Agreement Also Provides for Future Royalties on Revenues From Health Link
DELRAY BEACH, Fla., Sept. 8, 2010 (GLOBE NEWSWIRE) -- PositiveID Corporation (“PositiveID” or the “Company”) (Nasdaq:PSID) announced today that it has agreed to sell its Health Link personal health record business for $1 million to Health Plexus, LLC. The Company will also retain the right to royalties on future Health Link revenues. Health Link is the Company’s web-based personal health record (PHR), which is non-core to the Company’s primary HealthID division. HealthID develops and markets unique medical devices, with a focus on diabetes management, and rapid medical testing products.

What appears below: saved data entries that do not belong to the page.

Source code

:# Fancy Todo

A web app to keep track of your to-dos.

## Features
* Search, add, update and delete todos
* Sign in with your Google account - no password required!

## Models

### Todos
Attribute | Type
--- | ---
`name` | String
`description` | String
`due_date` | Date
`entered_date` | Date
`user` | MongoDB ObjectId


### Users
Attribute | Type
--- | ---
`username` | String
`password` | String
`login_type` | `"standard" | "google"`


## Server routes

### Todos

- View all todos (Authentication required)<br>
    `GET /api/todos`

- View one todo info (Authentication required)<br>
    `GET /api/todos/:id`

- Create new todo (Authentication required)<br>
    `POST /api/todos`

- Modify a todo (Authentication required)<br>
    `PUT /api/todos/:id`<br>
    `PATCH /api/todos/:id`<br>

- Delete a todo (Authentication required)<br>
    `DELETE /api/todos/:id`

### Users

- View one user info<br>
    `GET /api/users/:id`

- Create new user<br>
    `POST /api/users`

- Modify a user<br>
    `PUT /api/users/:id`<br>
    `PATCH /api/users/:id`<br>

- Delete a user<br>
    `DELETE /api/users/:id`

Scott R. Silverman, Chairman and CEO of PositiveID, said, “Since 2004, we have been a player in the PHR market. Although we believe in the eventual migration to electronic health records and expect that we will see increased use by individuals, this is a non-core asset that requires significant resources to operate. Instead, we believe we have received fair value for the business today, which has produced minimal revenue, and will have a potential upside interest based on future adoption of PHRs.”

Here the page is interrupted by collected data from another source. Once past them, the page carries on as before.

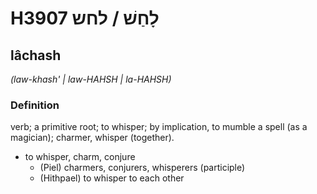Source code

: # H3907 לָחַשׁ / לחש

## lâchash

_(law-khash' | law-HAHSH | la-HAHSH)_

### Definition

verb; a primitive root; to whisper; by implication, to mumble a spell (as a magician); charmer, whisper (together).

- to whisper, charm, conjure
    - (Piel) charmers, conjurers, whisperers (participle)
    - (Hithpael) to whisper to each other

The $1 million purchase price of the Health Link business will be structured in the form of a Note.
About PositiveID Corporation
PositiveID Corporation develops and markets healthcare and information management products through its RFID-based diagnostic devices and identification technologies, and its proprietary disease management tools. PositiveID operates in two main divisions: HealthID and ID Security. For more information on PositiveID, please visit www.PositiveIDCorp.com.

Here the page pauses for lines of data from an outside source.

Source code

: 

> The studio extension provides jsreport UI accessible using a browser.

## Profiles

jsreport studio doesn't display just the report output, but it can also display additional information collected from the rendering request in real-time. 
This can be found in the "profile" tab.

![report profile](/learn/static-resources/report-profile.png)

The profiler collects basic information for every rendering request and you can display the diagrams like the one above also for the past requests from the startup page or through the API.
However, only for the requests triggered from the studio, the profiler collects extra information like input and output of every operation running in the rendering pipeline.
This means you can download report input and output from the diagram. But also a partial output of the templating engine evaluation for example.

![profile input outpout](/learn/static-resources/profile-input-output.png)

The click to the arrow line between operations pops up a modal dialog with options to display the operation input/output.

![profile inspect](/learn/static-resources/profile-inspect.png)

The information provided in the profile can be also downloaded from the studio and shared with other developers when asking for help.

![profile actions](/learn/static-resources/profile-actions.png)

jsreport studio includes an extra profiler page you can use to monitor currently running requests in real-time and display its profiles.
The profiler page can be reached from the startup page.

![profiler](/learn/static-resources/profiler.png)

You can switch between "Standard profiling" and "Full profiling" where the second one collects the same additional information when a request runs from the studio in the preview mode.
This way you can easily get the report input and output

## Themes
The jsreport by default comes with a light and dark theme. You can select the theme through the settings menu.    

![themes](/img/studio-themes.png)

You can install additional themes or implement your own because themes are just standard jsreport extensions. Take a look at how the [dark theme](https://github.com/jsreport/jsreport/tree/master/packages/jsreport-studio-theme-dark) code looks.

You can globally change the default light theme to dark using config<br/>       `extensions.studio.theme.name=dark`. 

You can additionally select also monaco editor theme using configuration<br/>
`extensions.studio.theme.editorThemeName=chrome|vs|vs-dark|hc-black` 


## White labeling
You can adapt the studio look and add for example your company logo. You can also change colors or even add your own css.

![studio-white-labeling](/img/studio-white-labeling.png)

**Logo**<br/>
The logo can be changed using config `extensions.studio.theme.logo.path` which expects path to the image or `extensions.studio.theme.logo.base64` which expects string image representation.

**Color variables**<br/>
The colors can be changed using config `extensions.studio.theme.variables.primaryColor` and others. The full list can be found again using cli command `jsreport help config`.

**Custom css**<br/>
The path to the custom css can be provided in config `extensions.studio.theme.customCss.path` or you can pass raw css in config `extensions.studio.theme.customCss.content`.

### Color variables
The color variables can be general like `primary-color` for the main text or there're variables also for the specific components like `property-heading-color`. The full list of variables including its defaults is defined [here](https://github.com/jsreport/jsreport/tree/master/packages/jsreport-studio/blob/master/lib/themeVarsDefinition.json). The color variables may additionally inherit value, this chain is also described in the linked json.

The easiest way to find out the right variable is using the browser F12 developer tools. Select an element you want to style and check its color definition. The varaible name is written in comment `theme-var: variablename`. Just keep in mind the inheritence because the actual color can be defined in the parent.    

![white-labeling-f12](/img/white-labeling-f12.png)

The PositiveID Corporation logo is available at http://www.globenewswire.com/newsroom/prs/?pkgid=7717
Statements about PositiveID’s future expectations, including the likelihood that the Company will receive future royalties on revenues from Health Link, the likelihood that the Company will see increased use of electronic health records by individuals, the likelihood that the Company will receive the $1 million purchase price, and all other statements in this press release other than historical facts are “forward-looking statements” within the meaning of Section 27A of the Securities Act of 1933, Section 21E of the Securities Exchange Act of 1934, and as that term is defined in the Private Litigation Reform Act of 1995. Such forward-looking statements involve risks and uncertainties and are subject to change at any time, and PositiveID’s actual results could differ materially from expected results. These risks and uncertainties include the likelihood the Company will complete the sale of its Health Link business, receive future royalties on revenues, receive the $1 million purchase price, as well as certain other risks. Additional information about these and other factors that could affect the Company’s business is set forth in the Company’s various filings with the Securities and Exchange Commission, including those set forth in the Company’s 10-K filed on March 19, 2010, and the Company’s 10-Q filed on August 13, 2010, under the caption “Risk Factors.” The Company undertakes no obligation to update or release any revisions to these forward-looking statements to reflect events or circumstances after the date of this statement or to reflect the occurrence of unanticipated events, except as required by law.